▸ EXERCISE REQUIREMENTS:
Using the records below, count the lines with "query" in them. Give the number only.

▸ EXTRACTED MATERIAL:
***

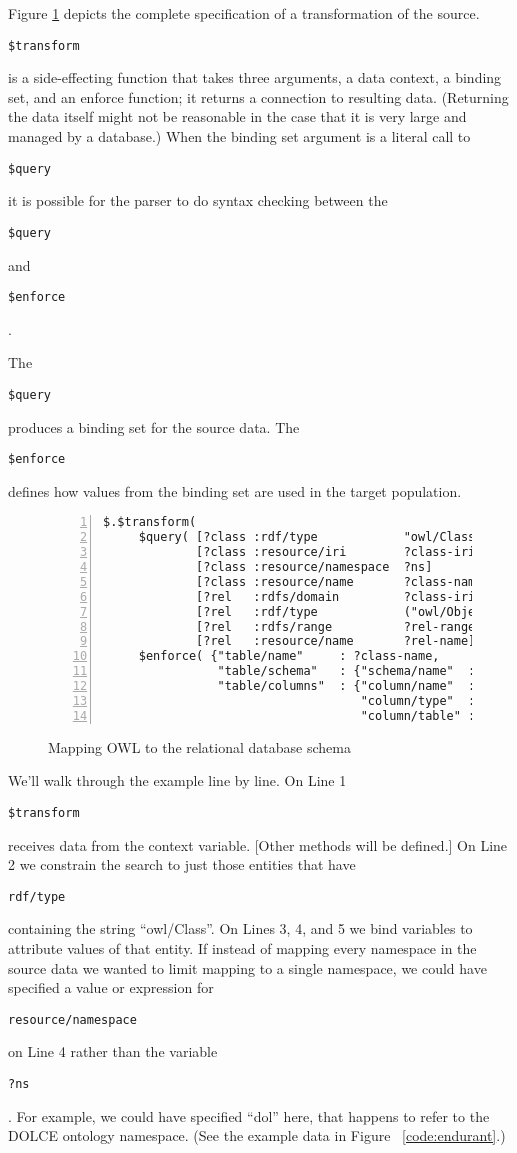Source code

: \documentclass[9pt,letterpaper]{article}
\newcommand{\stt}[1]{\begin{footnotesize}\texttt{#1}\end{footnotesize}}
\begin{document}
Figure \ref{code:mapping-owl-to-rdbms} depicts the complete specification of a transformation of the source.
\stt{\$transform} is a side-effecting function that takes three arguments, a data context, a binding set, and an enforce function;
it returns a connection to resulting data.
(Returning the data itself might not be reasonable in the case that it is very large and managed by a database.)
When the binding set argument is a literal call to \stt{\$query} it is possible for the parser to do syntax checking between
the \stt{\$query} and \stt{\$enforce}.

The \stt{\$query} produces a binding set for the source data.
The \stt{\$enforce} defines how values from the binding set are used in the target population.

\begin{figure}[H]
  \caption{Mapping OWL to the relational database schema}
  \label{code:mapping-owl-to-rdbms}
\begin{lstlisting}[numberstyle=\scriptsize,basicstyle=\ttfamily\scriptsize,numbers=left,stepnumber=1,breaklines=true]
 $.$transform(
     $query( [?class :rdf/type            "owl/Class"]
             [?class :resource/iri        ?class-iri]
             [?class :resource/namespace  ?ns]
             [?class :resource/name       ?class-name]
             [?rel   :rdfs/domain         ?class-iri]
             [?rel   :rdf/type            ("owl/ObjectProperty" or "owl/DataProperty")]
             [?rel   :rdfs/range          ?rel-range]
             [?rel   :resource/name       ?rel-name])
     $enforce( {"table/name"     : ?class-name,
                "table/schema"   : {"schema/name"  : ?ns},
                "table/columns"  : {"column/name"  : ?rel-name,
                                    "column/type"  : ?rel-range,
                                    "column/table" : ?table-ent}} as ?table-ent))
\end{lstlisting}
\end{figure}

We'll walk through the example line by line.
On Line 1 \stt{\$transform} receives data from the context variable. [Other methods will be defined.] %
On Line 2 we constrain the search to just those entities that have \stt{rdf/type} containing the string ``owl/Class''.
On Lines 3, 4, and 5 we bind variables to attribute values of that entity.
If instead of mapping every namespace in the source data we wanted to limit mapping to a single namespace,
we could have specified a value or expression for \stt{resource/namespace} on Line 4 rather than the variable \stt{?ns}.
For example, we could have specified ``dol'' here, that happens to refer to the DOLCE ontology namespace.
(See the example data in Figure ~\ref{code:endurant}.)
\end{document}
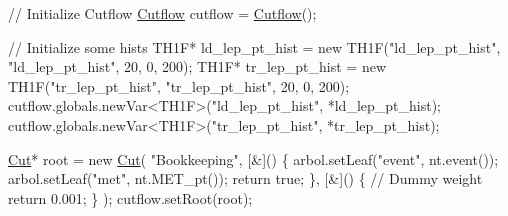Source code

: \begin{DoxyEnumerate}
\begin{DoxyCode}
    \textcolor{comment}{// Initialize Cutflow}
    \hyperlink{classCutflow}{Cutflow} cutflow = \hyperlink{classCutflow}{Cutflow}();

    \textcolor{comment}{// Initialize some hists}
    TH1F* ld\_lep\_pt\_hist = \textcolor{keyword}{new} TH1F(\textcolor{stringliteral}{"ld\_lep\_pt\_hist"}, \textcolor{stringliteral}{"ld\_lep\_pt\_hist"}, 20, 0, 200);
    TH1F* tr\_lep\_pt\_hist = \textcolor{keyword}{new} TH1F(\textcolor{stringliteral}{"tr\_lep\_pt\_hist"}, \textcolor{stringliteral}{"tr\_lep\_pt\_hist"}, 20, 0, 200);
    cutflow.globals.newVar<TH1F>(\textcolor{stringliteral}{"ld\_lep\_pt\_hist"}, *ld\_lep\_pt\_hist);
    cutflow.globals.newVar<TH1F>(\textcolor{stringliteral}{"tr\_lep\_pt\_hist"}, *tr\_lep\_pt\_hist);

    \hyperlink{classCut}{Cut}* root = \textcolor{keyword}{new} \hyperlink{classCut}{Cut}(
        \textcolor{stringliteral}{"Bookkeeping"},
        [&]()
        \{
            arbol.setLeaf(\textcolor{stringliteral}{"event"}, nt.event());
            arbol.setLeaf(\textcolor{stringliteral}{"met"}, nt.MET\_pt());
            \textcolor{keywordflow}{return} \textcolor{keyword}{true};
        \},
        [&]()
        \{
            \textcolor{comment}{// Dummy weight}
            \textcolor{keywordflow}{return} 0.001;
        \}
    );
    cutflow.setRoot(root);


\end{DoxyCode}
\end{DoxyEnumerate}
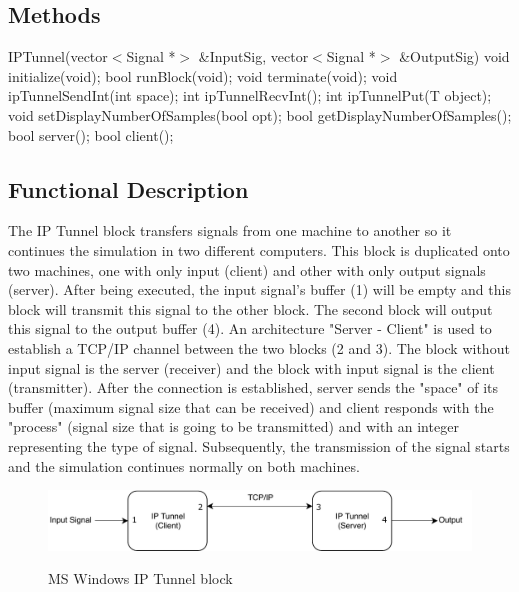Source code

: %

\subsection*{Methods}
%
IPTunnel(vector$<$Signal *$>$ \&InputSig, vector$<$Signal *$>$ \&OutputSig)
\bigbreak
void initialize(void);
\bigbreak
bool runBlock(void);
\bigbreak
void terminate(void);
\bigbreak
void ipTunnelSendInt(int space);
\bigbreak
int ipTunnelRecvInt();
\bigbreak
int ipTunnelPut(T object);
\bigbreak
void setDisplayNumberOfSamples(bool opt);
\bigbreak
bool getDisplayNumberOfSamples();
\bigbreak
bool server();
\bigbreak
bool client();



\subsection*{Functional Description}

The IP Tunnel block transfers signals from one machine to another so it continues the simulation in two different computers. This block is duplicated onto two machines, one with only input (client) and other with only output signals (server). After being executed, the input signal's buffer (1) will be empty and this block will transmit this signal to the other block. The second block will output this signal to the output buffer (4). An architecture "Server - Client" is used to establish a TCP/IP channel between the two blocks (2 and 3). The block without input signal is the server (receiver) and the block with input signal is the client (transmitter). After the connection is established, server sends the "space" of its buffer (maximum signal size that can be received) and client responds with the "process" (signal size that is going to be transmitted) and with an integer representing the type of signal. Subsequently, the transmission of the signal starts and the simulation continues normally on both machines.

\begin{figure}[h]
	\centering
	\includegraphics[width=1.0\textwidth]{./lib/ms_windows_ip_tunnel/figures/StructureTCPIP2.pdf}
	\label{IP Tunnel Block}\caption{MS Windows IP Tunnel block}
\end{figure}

***

▸ RESPONSE AREA:
4